Metro Bank triples its UK business lending and targets growth

12 June 2013

Metro Bank, which launched into the UK retail banking sector from its American base with the unveiling of its Holborn branch in London in 2010, and is now approaching its target of 20 nationwide branches, has more than tripled its lending to businesses last year.

The new bank’s business lending unit, which focuses on small and medium-sized enterprises (SMEs), lent £97.5m to British companies in 2012, compared with £32.3m previously. The sums are modest compared to the lending figures of the UK’s ‘big four’ banks, consisting of Barclays, HSBC, RBS and Lloyds, but contrast with the reduction in lending by the other major banking groups.

The figures could help Metro Bank UK attract more customers as a newcomer bank seeking to break the stranglehold of the ‘big four’ on UK High Street banking. Sainsbury’s Bank is also trying to win UK retail banking market share, along with Virgin Money, Tesco Bank and others, but these all face legacy technology concerns, unlike Metro Bank with an entirely new start-up and has outsourced all its technology and support systems to partner vendors like Temenos, which provides its core banking solution.

Metro Bank UK’s expansion has focused on London and the southeast England so far, but the nationwide rollout will pick up pace maintains the bank. The 19th premises in the growing branch banking network is due to open outside of the capital this month and the group has ambitious plans to launch 200 branches by 2020. It also wants to list on the London stock market as early as next year.

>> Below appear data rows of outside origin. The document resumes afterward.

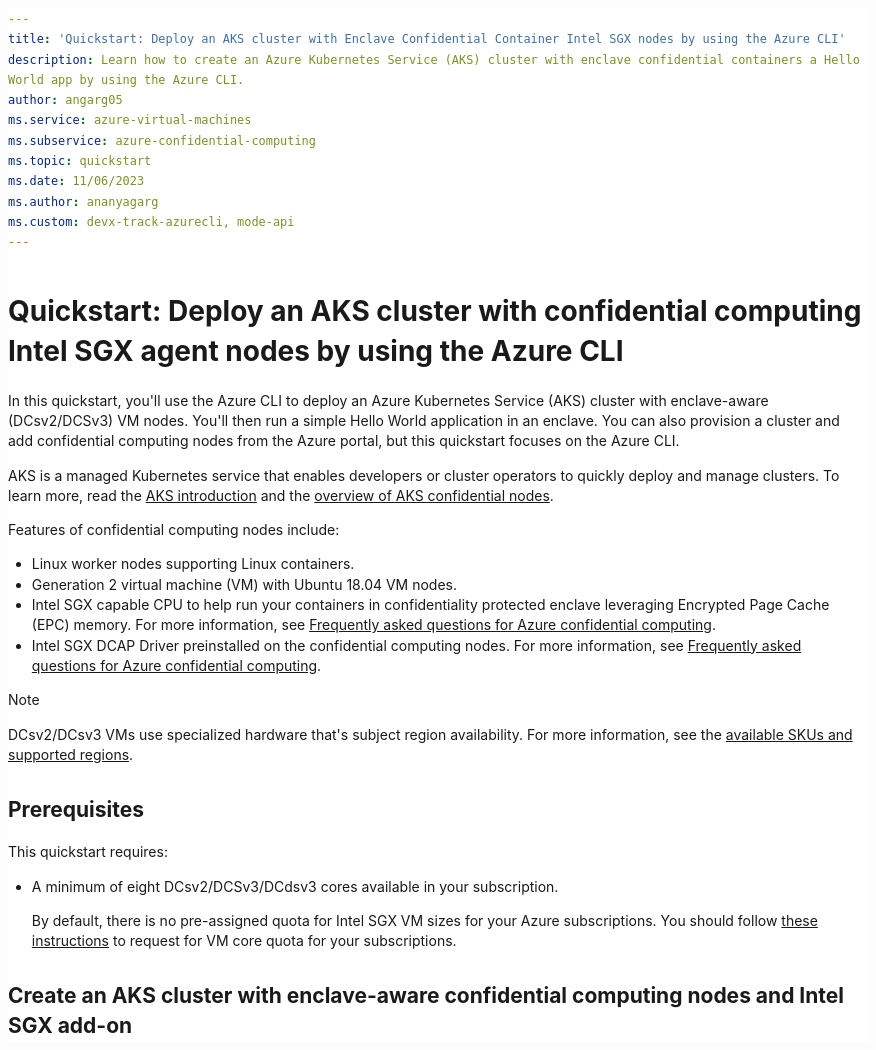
 ```yaml
---
title: 'Quickstart: Deploy an AKS cluster with Enclave Confidential Container Intel SGX nodes by using the Azure CLI'
description: Learn how to create an Azure Kubernetes Service (AKS) cluster with enclave confidential containers a Hello World app by using the Azure CLI.
author: angarg05
ms.service: azure-virtual-machines
ms.subservice: azure-confidential-computing
ms.topic: quickstart
ms.date: 11/06/2023
ms.author: ananyagarg
ms.custom: devx-track-azurecli, mode-api
---
```


# Quickstart: Deploy an AKS cluster with confidential computing Intel SGX agent nodes by using the Azure CLI

In this quickstart, you'll use the Azure CLI to deploy an Azure Kubernetes Service (AKS) cluster with enclave-aware (DCsv2/DCSv3) VM nodes. You'll then run a simple Hello World application in an enclave. You can also provision a cluster and add confidential computing nodes from the Azure portal, but this quickstart focuses on the Azure CLI.

AKS is a managed Kubernetes service that enables developers or cluster operators to quickly deploy and manage clusters. To learn more, read the [AKS introduction](/azure/aks/intro-kubernetes) and the [overview of AKS confidential nodes](confidential-nodes-aks-overview.md).

Features of confidential computing nodes include:

- Linux worker nodes supporting Linux containers.
- Generation 2 virtual machine (VM) with Ubuntu 18.04 VM nodes.
- Intel SGX capable CPU to help run your containers in confidentiality protected enclave leveraging Encrypted Page Cache (EPC) memory. For more information, see [Frequently asked questions for Azure confidential computing](./confidential-nodes-aks-faq.yml).
- Intel SGX DCAP Driver preinstalled on the confidential computing nodes. For more information, see [Frequently asked questions for Azure confidential computing](./confidential-nodes-aks-faq.yml).

> [!NOTE]
> DCsv2/DCsv3 VMs use specialized hardware that's subject region availability. For more information, see the [available SKUs and supported regions](virtual-machine-solutions-sgx.md).

## Prerequisites

This quickstart requires:

- A minimum of eight DCsv2/DCSv3/DCdsv3 cores available in your subscription.

  By default, there is no pre-assigned quota for Intel SGX VM sizes for your Azure subscriptions. You should follow [these instructions](/azure/azure-portal/supportability/per-vm-quota-requests) to request for VM core quota for your subscriptions.

## Create an AKS cluster with enclave-aware confidential computing nodes and Intel SGX add-on


[az-group-create]: /cli/azure/group#az_group_create
[az-aks-create]: /cli/azure/aks#az_aks_create
[az-aks-get-credentials]: /cli/azure/aks#az_aks_get_credentials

Metro Bank UK’s founder and former chairman, Anthony Thomson, said: “I believe there is a real opportunity for the creation of new banks that can serve the needs of individuals, communities and businesses. I think we will see between five and 15 new [UK] banks over the next three to five years.”

The difficulty of entering the UK retail banking marketplace, however, was highlighted earlier by Vernon Hill, who launched the brand more than 30 years ago in the US, and has attacked the red tape, difficulty and barriers to entry of setting up in the UK.